Something unexpected can happen when migrating legacy project about floating-point calculation...

About two years ago, I had a chance to migrate x86 based project to x64 project.
And there are not many works I had to do. Really. Because it was just a simple tool, so all I needed to do was switch the architecture of the platform, and fix some warnings come from different size of size_t.

It seems everything works fine, yet I found something works differently than before.
I quite struggled to trace the error in that there is no difference in C++ code between x86 and x64.

Anyway, I finally got where the error come from in a dissambly mode. But let’s see the C++ code first that error occurred.

#include <cstdio>

int main(){
    volatile float value = 2048.f;
    volatile float episilon = 0.0001f;

    printf(((value + episilon) > value) ? "true" : "false");

    return 0;
}

On x86, it printed true, but printed false on x64.
And the reason why I declared every value as volatile, it’s just for avoiding constantize value by compiler optimization.

Alright. Then let’s have a look how the x86 compiler made its assembly code.

...
fld dword ptr [episilon]
fadd dword ptr [value]
fld dword ptr [value]
fcompp
fnstsw ax
test ah, 5
mov eax, offset string "true" (0BA2100h)
jnp main+34h (0BA1074h)
mov eax, offset string "false" (0BA2108h)
push eax
call printf (0BA1010h)
...

So, the first is pushing episilon onto FPU register stack. Then add value to the top of the stack. Therefore, value + episilon is stored on top.
Next, push value onto the stack. And through fcompp, compare ST[0](value) with ST[1](value + episilon) and pop register stack twice. Depending on the result of the instruction, C0, C2 and C3 of the FPU status word will be changed.
The instruction fnstsw will store FPU status word into its destination. On the code, the register ax has 0100h and this is the result when condition ST[0] < ST[1] is true.

Okay. Then how about x64 compiled assembly code look like? Unlike x86 assembly, x64 compiler uses SSE2 by default. Probably, every x64 processor supports SSE2 and this is faster than FPU.

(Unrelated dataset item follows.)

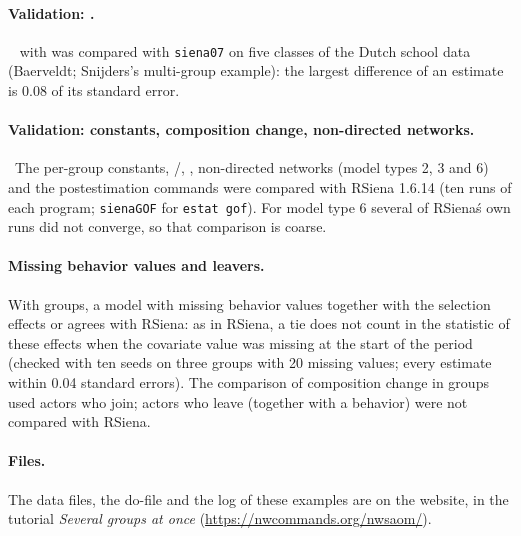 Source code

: \paragraph{Validation: \texorpdfstring{}{netbeh()}.}\  with  was compared with \texttt{siena07} on five classes of the Dutch school data (Baerveldt; Snijders's multi-group example): the largest difference of an estimate is 0.08 of its standard error.

\paragraph{Validation: constants, composition change, non-directed networks.}\ The per-group constants, /, , non-directed networks (model types 2, 3 and 6) and the postestimation commands were compared with RSiena 1.6.14 (ten runs of each program; \texttt{sienaGOF} for \texttt{estat gof}). For model type 6 several of RSiena\'s own runs did not converge, so that comparison is coarse.

\paragraph{Missing behavior values and leavers.} With groups, a model with missing behavior values together with the selection effects  or  agrees with RSiena: as in RSiena, a tie does not count in the statistic of these effects when the covariate value was missing at the start of the period (checked with ten seeds on three groups with 20 missing values; every estimate within 0.04 standard errors). The comparison of composition change in groups used actors who join; actors who leave (together with a behavior) were not compared with RSiena.

\paragraph{Files.} The data files, the do-file and the log of these examples are on the website, in the tutorial \emph{Several groups at once} (\url{https://nwcommands.org/nwsaom/}).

Anyway, see how the x64 code looks like.

...
lea rax, [string "true" (07FF7F46B2240h)]
lea rcx, [string "false" (07FF7F46B2248h)]
movss xmm2, dword ptr [episilon]
movss xmm0, dword ptr [value]
movss xmm1, dword ptr [value]
addss xmm2, xmm0
comiss xmm2, xmm1
cmova rcx, rax
call printf (07FF7F46B1010h)
...

As you see, it’s nothing so special.
But one I noticed is, after executing addss instruction on the code, xmm2 has 2048.0. And xmm1 also has 2048.0, the result is false.
Logically, this is the right result. Because 2048.0001 is too long number as single precision floating point since it has not enough mantissa bits.

Then back to the x86 code, its result was true. That means FPU compared their value with a higher precision floating point.
So I started to searching about FPU and I found an interesting description of fld instruction.

Which explained,

If the source operand is in single-precision or double-precision floating-point format, it is automatically converted to the double extended-precision floating-point format before being pushed on the stack.

Now, everything got clear.
On x86, every floating point(regardless of their precision) are automatically converted to 80 bits of extended precision floating point to be calculated by FPU.
But x64 on the other hand, as I declared float in the C++ code, it maintained single precision in every operation of SIMD.

So, if you’re planning to switch FPU to SIMD of your legacy project, make sure to notice the result of floating point can be changed.

And by the way, on Visual Studio 2019, it uses SSE2 by default even with x86. But you can still use the legacy FPU by adding /arch:IA32 command line.